It's been 75 days since I had any alcohol.
It feels SO much longer. The first AA meeting I went to feels like it had to have been last year, not almost 3 months ago.
I'm starting to tell some of my friends about it it. That's key.
Keeping the problem hidden makes it more difficult to overcome. But bringing it out into the light breaks the backbone of it.
That makes it sound as if it is an animal or a living thing. And in a way it is. It's something that has gotten away from you, that's spiraled out of control. Something that's escaped from its cage.
By telling people about it you are decreasing the chances that you'll fall back into it.
Here's a link to a website where you can take an anonymous test to determine if you might have a problem. But I'm going to warn you. If you think you need to take the test, then you probably already have a problem. I did something like this at least twice in the last two years. I think I knew but I wasn't ready to admit it yet.
www.AlcoholScreening.org.
Do I still think about drinking? Yes. Nearly every night. But right now that compulsion isn't there. If we had alcohol in the house, it would be difficult. But we don't.

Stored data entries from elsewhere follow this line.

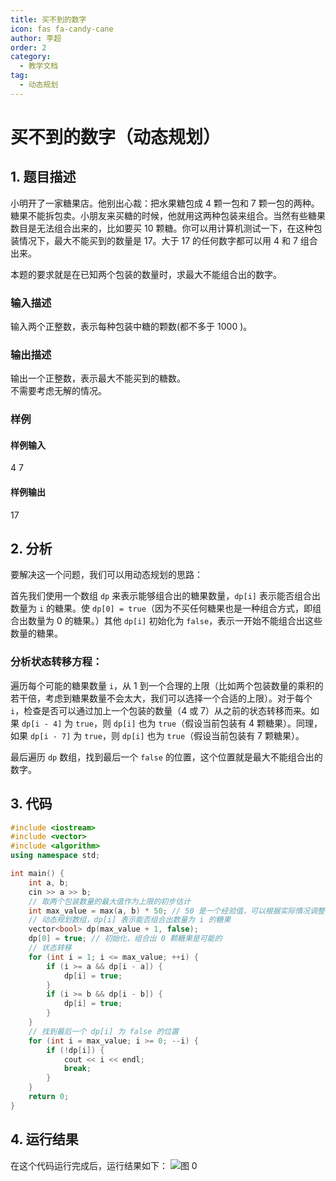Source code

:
 ```yaml
---
title: 买不到的数字
icon: fas fa-candy-cane
author: 李超
order: 2
category:
  - 教学文档
tag:
  - 动态规划
---
```


# 买不到的数字（动态规划）

## 1. 题目描述

小明开了一家糖果店。他别出心裁：把水果糖包成 4 颗一包和 7 颗一包的两种。糖果不能拆包卖。小朋友来买糖的时候，他就用这两种包装来组合。当然有些糖果数目是无法组合出来的，比如要买 10 颗糖。你可以用计算机测试一下，在这种包装情况下，最大不能买到的数量是 17。大于 17 的任何数字都可以用 4 和 7 组合出来。

本题的要求就是在已知两个包装的数量时，求最大不能组合出的数字。

### 输入描述

输入两个正整数，表示每种包装中糖的颗数(都不多于 1000 )。

### 输出描述

输出一个正整数，表示最大不能买到的糖数。  
不需要考虑无解的情况。

### 样例

#### 样例输入
4 7

#### 样例输出
17
## 2. 分析

要解决这一个问题，我们可以用动态规划的思路：

首先我们使用一个数组 `dp` 来表示能够组合出的糖果数量，`dp[i]` 表示能否组合出数量为 `i` 的糖果。使 `dp[0] = true`（因为不买任何糖果也是一种组合方式，即组合出数量为 0 的糖果。）其他 `dp[i]` 初始化为 `false`，表示一开始不能组合出这些数量的糖果。

### 分析状态转移方程：

遍历每个可能的糖果数量 `i`，从 1 到一个合理的上限（比如两个包装数量的乘积的若干倍，考虑到糖果数量不会太大，我们可以选择一个合适的上限）。对于每个 `i`，检查是否可以通过加上一个包装的数量（4 或 7）从之前的状态转移而来。如果 `dp[i - 4]` 为 `true`，则 `dp[i]` 也为 `true`（假设当前包装有 4 颗糖果）。同理，如果 `dp[i - 7]` 为 `true`，则 `dp[i]` 也为 `true`（假设当前包装有 7 颗糖果）。

最后遍历 `dp` 数组，找到最后一个 `false` 的位置，这个位置就是最大不能组合出的数字。

## 3. 代码

```cpp
#include <iostream>
#include <vector>
#include <algorithm>
using namespace std;

int main() {
    int a, b;
    cin >> a >> b;
    // 取两个包装数量的最大值作为上限的初步估计
    int max_value = max(a, b) * 50; // 50 是一个经验值，可以根据实际情况调整
    // 动态规划数组，dp[i] 表示能否组合出数量为 i 的糖果
    vector<bool> dp(max_value + 1, false);
    dp[0] = true; // 初始化，组合出 0 颗糖果是可能的
    // 状态转移
    for (int i = 1; i <= max_value; ++i) {
        if (i >= a && dp[i - a]) {
            dp[i] = true;
        }
        if (i >= b && dp[i - b]) {
            dp[i] = true;
        }
    }
    // 找到最后一个 dp[i] 为 false 的位置
    for (int i = max_value; i >= 0; --i) {
        if (!dp[i]) {
            cout << i << endl;
            break;
        }
    }
    return 0;
}
```
## 4. 运行结果
在这个代码运行完成后，运行结果如下：
![图 0](https://oss.docs.z-xin.net/6347b73f745ecf78408b9f20410954f986dfd019cffa3c1f7ce1cc0b2990e667.png)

If I wanted to drink now I would have to be sneaky about it. And I don't want to do that. The Lord has gotten me through so far.

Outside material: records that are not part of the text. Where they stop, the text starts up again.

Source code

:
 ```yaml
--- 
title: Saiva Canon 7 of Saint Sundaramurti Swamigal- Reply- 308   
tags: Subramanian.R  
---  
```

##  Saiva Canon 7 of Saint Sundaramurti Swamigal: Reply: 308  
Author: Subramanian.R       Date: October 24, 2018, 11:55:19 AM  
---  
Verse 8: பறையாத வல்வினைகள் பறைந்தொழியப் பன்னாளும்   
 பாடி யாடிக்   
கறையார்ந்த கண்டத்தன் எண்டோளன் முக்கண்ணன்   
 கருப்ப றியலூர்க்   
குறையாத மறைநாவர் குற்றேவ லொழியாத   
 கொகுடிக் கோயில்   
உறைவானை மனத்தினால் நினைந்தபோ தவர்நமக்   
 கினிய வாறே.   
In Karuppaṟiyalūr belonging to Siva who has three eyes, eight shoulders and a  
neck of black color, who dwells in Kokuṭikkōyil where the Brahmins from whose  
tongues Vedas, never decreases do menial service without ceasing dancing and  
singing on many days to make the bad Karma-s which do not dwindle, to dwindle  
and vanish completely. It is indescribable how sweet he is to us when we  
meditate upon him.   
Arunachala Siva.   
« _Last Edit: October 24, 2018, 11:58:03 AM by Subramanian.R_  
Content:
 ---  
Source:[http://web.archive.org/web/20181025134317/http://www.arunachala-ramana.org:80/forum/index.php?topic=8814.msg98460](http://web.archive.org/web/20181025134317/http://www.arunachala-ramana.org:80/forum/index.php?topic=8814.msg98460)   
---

Do I still have fantasies about being able to drink again and control my drinking? Yes. I've already mentioned that all the AA guys have told me this is every alcoholics dream. But it can't be done. Nope.
So I'm continuing on this journey of learning to live without alcohol.

Thank you for sharing this struggle in your life. I can imagine some of the agony over making this decision to go public.
ReplyDeleteHaving grown up in a house with a completely non-function alcoholic mother I have seen the damage that alcoholism brings to many families. The shame and guilt can be overwhelming. My mother actually found the strength to stop drinking in the last few years of her life. Another addiction, smoking, killed her.
I have never been tempted by alcohol (food is another issue). With food I can binge and not want my wife to know how much I have eaten. I think that in some way most of us have compulsions and addictions.
Some addictions are more acceptable socially than others. Alcoholics and drug addicts often are looked down upon if not out-rightly condemned by the church, but food addicts are not. Those with a sexual addiction are treated as pariahs. The church must be a place of grace for all.
In our work we see those who have been addicted to both drugs and alcohol. We see the devastated lives. We also see the freedom that many find in Christ. Some seem to easily drop their addictions and move on with little or no temptation. Those are looked upon as the faithful, true believers. The ones who have really "repented".
At the same time we see others who relapse over and over again. They struggle even more because they feel (and sometimes are taught) that they have failed Christ. We try to teach the that brokenness is a part of our lives as human beings. This is why we need a savior. We cannot "save" ourselves nor can we keep ourselves "saved". It is gratifying when you see a person who has struggled with the guilt of "falling" when the realize that Christ does not condemn them, nor does he reject them. Grace is the answer to everyone, not just for those who look good on the outside. We tell our young friends "when you fall down, He will pick you up, brush you off, say 'well done' and encourage you to take a few more steps."
I pray that you find the freedom that you desire and always trust in the grace that Christ so freely gives.
Good for you! I know full well what a funtioning alcoholic is. My father-in-law was one...and he worked his job 46 years! On time! Hardly missed work! Crashed at night and on the weekends. Back up at work on Monday morning. It's an unbelievable life and I'm glad you and the Lord have a grip on yours! Good goin', sister! Let us know if you need a special prayer! June
ReplyDeleteThank you, June and Michael, for your thoughtful comments. I think there are many more high-functioning alcoholics around us than people realize. Almost everyone I speak to has a family member or friend struggling with alcohol. Or other addictions.
ReplyDeleteWe all certainly do need a Savior to save us from ourselves!
Proud of you, Renee. I know this wasn't easy, but I am so proud of you. Know that we are praying for you, and for the others who are fighting it like you. Good job, sister! God is good!